The walking foot was great for keeping the two seams matched and even, and the piping foot was great for keeping the cording tight and neat....but neither could do both well.

and I really really wanted both...so I hand basted the piping onto the seam line and then hand sewed the two seams to the piping feeling my way along stitch by stitch, before steaming both edges flat.

It was a long long process, one slow seam at a time using heavily bees waxed double thread and a lot of the Walking Dead - Seasons 3 and most of 4 to keep me company :-(

(The back hem looks like it could do with another 2" added and a nice curve from the look of this picture - i'm on it!)

but it's pretty good I think.  There are areas where I could not line things up enough, the curves and angle of the design made things difficult to keep in orderly neat lines in places, , so I just picked the most obvious match lines and left it at that....... 

and the piping and intersecting seams make areas of the jacket very thick and stiff, regardless of just how much I trimmed down...

I'm also assuming the fabric was end of roll or similar, as the selvedge and wool was wavy and stretched in places.

Part of this could have been the metallic thread woven through but it also looks like it could have been stored badly.   I tried everything to line it all up before cutting but ultimately found it was better to cut as close to grain as possible and then almost block the individual pieces to re-align them.

The fabric itself was on a half yard repeat which was such a absolute pain, talk about wasting fabric - but this was my eventual line up for the bodice...  (I cut the sleeves once the bodice was sewn as its hard to line them up before hand)

The center front piece is almost a yard square..

In total I cut into 3 yards... and even ended up having to add a small triangle to the under sleeve on the left side so I could line the fronts up because there was just not enough left to cut a full sleeve...

 and making the fringing was fun and something I had not done before...
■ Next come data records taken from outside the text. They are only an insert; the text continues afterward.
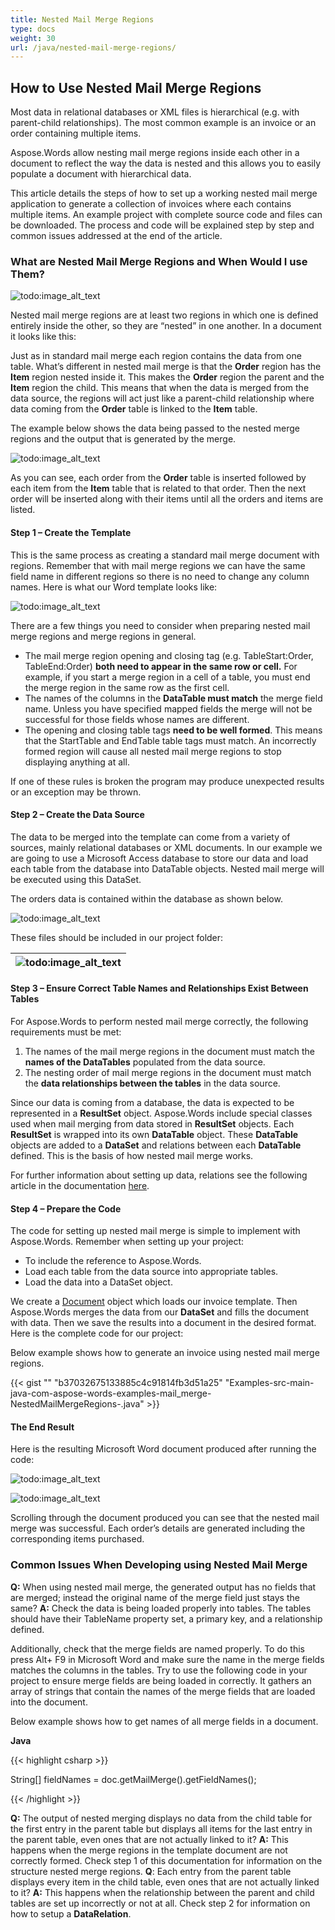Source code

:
 ```yaml
---
title: Nested Mail Merge Regions
type: docs
weight: 30
url: /java/nested-mail-merge-regions/
---
```


## **How to Use Nested Mail Merge Regions**
Most data in relational databases or XML files is hierarchical (e.g. with parent-child relationships). The most common example is an invoice or an order containing multiple items.

Aspose.Words allow nesting mail merge regions inside each other in a document to reflect the way the data is nested and this allows you to easily populate a document with hierarchical data.

This article details the steps of how to set up a working nested mail merge application to generate a collection of invoices where each contains multiple items. An example project with complete source code and files can be downloaded. The process and code will be explained step by step and common issues addressed at the end of the article.
### **What are Nested Mail Merge Regions and When Would I use Them?**



![todo:image_alt_text](nested-mail-merge-regions_1.png)


Nested mail merge regions are at least two regions in which one is defined entirely inside the other, so they are “nested” in one another. In a document it looks like this:

Just as in standard mail merge each region contains the data from one table. What’s different in nested mail merge is that the **Order** region has the **Item** region nested inside it. This makes the **Order** region the parent and the **Item** region the child. This means that when the data is merged from the data source, the regions will act just like a parent-child relationship where data coming from the **Order** table is linked to the **Item** table.

The example below shows the data being passed to the nested merge regions and the output that is generated by the merge. 

![todo:image_alt_text](nested-mail-merge-regions_2.png)

As you can see, each order from the **Order** table is inserted followed by each item from the **Item** table that is related to that order. Then the next order will be inserted along with their items until all the orders and items are listed.
#### **Step 1 – Create the Template**
This is the same process as creating a standard mail merge document with regions. Remember that with mail merge regions we can have the same field name in different regions so there is no need to change any column names. Here is what our Word template looks like:




![todo:image_alt_text](nested-mail-merge-regions_3.png)


There are a few things you need to consider when preparing nested mail merge regions and merge regions in general.

- The mail merge region opening and closing tag (e.g. TableStart:Order, TableEnd:Order) **both need to appear in the same row or cell.** For example, if you start a merge region in a cell of a table, you must end the merge region in the same row as the first cell.
- The names of the columns in the **DataTable must match** the merge field name. Unless you have specified mapped fields the merge will not be successful for those fields whose names are different.
- The opening and closing table tags **need to be well formed**. This means that the StartTable and EndTable table tags must match. An incorrectly formed region will cause all nested mail merge regions to stop displaying anything at all.

If one of these rules is broken the program may produce unexpected results or an exception may be thrown.
#### **Step 2 – Create the Data Source**
The data to be merged into the template can come from a variety of sources, mainly relational databases or XML documents. In our example we are going to use a Microsoft Access database to store our data and load each table from the database into DataTable objects. Nested mail merge will be executed using this DataSet.

The orders data is contained within the database as shown below. 

![todo:image_alt_text](nested-mail-merge-regions_4.png)

These files should be included in our project folder:

|**![todo:image_alt_text](nested-mail-merge-regions_5.png)**|
| :- |
#### **Step 3 – Ensure Correct Table Names and Relationships Exist Between Tables**
For Aspose.Words to perform nested mail merge correctly, the following requirements must be met:

1. The names of the mail merge regions in the document must match the **names of the DataTables** populated from the data source.
1. The nesting order of mail merge regions in the document must match the **data relationships between the tables** in the data source.

Since our data is coming from a database, the data is expected to be represented in a **ResultSet** object. Aspose.Words include special classes used when mail merging from data stored in **ResultSet** objects. Each **ResultSet** is wrapped into its own **DataTable** object. These **DataTable** objects are added to a **DataSet** and relations between each **DataTable** defined. This is the basis of how nested mail merge works.

For further information about setting up data, relations see the following article in the documentation [here](http://www.aspose.com/docs/display/wordsjava/How+to+Execute+Mail+Merge).
#### **Step 4 – Prepare the Code**
The code for setting up nested mail merge is simple to implement with Aspose.Words. Remember when setting up your project:

- To include the reference to Aspose.Words.
- Load each table from the data source into appropriate tables.
- Load the data into a DataSet object.

We create a [Document](http://www.aspose.com/api/java/words/com.aspose.words/classes/Document) object which loads our invoice template. Then Aspose.Words merges the data from our **DataSet** and fills the document with data. Then we save the results into a document in the desired format. Here is the complete code for our project:

Below example shows how to generate an invoice using nested mail merge regions.

{{< gist "" "b37032675133885c4c91814fb3d51a25" "Examples-src-main-java-com-aspose-words-examples-mail_merge-NestedMailMergeRegions-.java" >}}
#### **The End Result**
Here is the resulting Microsoft Word document produced after running the code:

![todo:image_alt_text](nested-mail-merge-regions_6.png)




![todo:image_alt_text](nested-mail-merge-regions_7.png)


Scrolling through the document produced you can see that the nested mail merge was successful. Each order’s details are generated including the corresponding items purchased.
### **Common Issues When Developing using Nested Mail Merge**
**Q:** When using nested mail merge, the generated output has no fields that are merged; instead the original name of the merge field just stays the same?
**A:** Check the data is being loaded properly into tables. The tables should have their TableName property set, a primary key, and a relationship defined.

Additionally, check that the merge fields are named properly. To do this press Alt+ F9 in Microsoft Word and make sure the name in the merge fields matches the columns in the tables. Try to use the following code in your project to ensure merge fields are being loaded in correctly. It gathers an array of strings that contain the names of the merge fields that are loaded into the document.

Below example shows how to get names of all merge fields in a document.

**Java**

{{< highlight csharp >}}

 String[] fieldNames = doc.getMailMerge().getFieldNames();

{{< /highlight >}}

**Q:** The output of nested merging displays no data from the child table for the first entry in the parent table but displays all items for the last entry in the parent table, even ones that are not actually linked to it?
**A:** This happens when the merge regions in the template document are not correctly formed. Check step 1 of this documentation for information on the structure nested merge regions.
**Q**: Each entry from the parent table displays every item in the child table, even ones that are not actually linked to it?
**A:** This happens when the relationship between the parent and child tables are set up incorrectly or not at all. Check step 2 for information on how to setup a **DataRelation**.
I found some small leather strips in my stash and sewed (by machine yey!) the suede underside an inch from the end of the front and top hem before shredding the very stable fabric..

Maybe I will try that for my next LFJ rather than buying trim, it works really well.

and after all that thankfully, because of all the pre-fitting, it was a straighforward make, I only had to reduce the bodice neck area by an inch just below the collar as there was a bump in final fitting, and take another inch and a half at the very front vertical hem line so that it hung a little more neatly and overall it's now pretty much where I wanted it.

I'm going to keep the pattern and all the notes, because while I am not certain I will make this again, I think it would be simply fabulous in a plain white boucle with black piping or with plain black boucle and leather/suede piping.

So overall, its a success but I do wish that Vogue had shown a little more of the actual garment on the pattern envelope, I would love to have seen more of the details like where the upper front seam lays on the model but it's hidden behind the collar.

I did not adjust that area much and if I wear the collar as they suggest you can actually see the inside seaming even if I turn both edges towards the sleeve... I'm hoping once I bind the seams it might not be noticeable if worn that way, but I like it the way I'm wearing it regardless.

So over the next couple of weeks,  I will work on extending the hem and adding bias binding to all the insides seams.   I can't quite face that right now, as its feels like a whole lot more hand sewing...

and as soon as Spring actually arrives, I will get some decent pics of everything that's been made recently..


I'm in Baltimore this week, and have finally bought a spectacular and long hoarded piece of lace out of storage.  I've never sewn with anything like this before and really don't have any idea where to start, so I am really looking forward to learning a whole new set of skills.

I can't say for sure what I am doing with it but am thinking along the lines of a statement jacket. Tailored with a maderin collar and some kind of waist detail - with a dark McQueen vibe.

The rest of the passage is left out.